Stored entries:
---+---
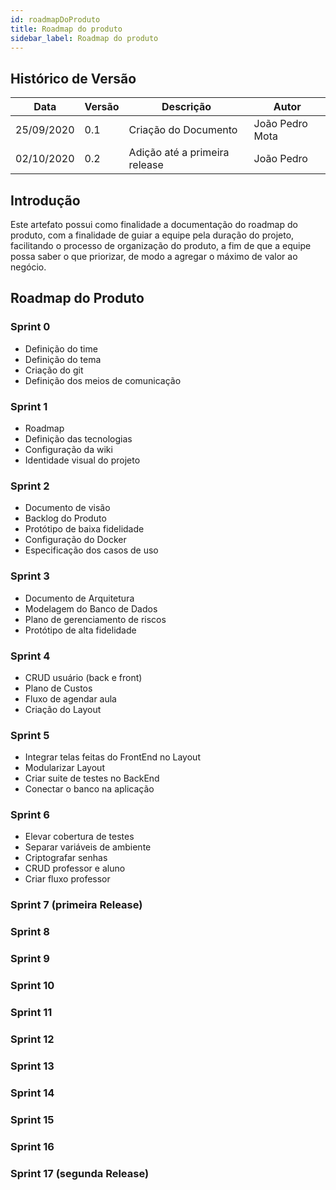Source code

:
 ```yaml
---
id: roadmapDoProduto
title: Roadmap do produto
sidebar_label: Roadmap do produto
---
```


## Histórico de Versão

| Data | Versão | Descrição | Autor |
|--------|-----------|---------------|---------|
| 25/09/2020 | 0.1 | Criação do Documento | João Pedro Mota |
| 02/10/2020 | 0.2 | Adição até a primeira release | João Pedro |

## Introdução

Este artefato possui como finalidade a documentação do roadmap do produto, com a finalidade de guiar a equipe pela duração do projeto, facilitando o processo de organização do produto, a fim de que a equipe possa saber o que priorizar, de modo a agregar o máximo de valor ao negócio.

## Roadmap do Produto

### Sprint 0
* Definição do time
* Definição do tema
* Criação do git
* Definição dos meios de comunicação

### Sprint 1
* Roadmap
* Definição das tecnologias
* Configuração da wiki
* Identidade visual do projeto

### Sprint 2
* Documento de visão
* Backlog do Produto
* Protótipo de baixa fidelidade
* Configuração do Docker
* Especificação dos casos de uso

### Sprint 3
* Documento de Arquitetura
* Modelagem do Banco de Dados
* Plano de gerenciamento de riscos
* Protótipo de alta fidelidade

### Sprint 4
* CRUD usuário (back e front)
* Plano de Custos
* Fluxo de agendar aula
* Criação do Layout

### Sprint 5
* Integrar telas feitas do FrontEnd no Layout
* Modularizar Layout
* Criar suite de testes no BackEnd
* Conectar o banco na aplicação

### Sprint 6
* Elevar cobertura de testes
* Separar variáveis de ambiente
* Criptografar senhas
* CRUD professor e aluno
* Criar fluxo professor

### Sprint 7 (primeira Release)


### Sprint 8


### Sprint 9


### Sprint 10

### Sprint 11

### Sprint 12
### Sprint 13
### Sprint 14
### Sprint 15
### Sprint 16
### Sprint 17 (segunda Release)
---+---
* _Your assignment_: List every line in the records above that contains the word "João".

* _Result of the exercise_:
| 25/09/2020 | 0.1 | Criação do Documento | João Pedro Mota |
| 02/10/2020 | 0.2 | Adição até a primeira release | João Pedro |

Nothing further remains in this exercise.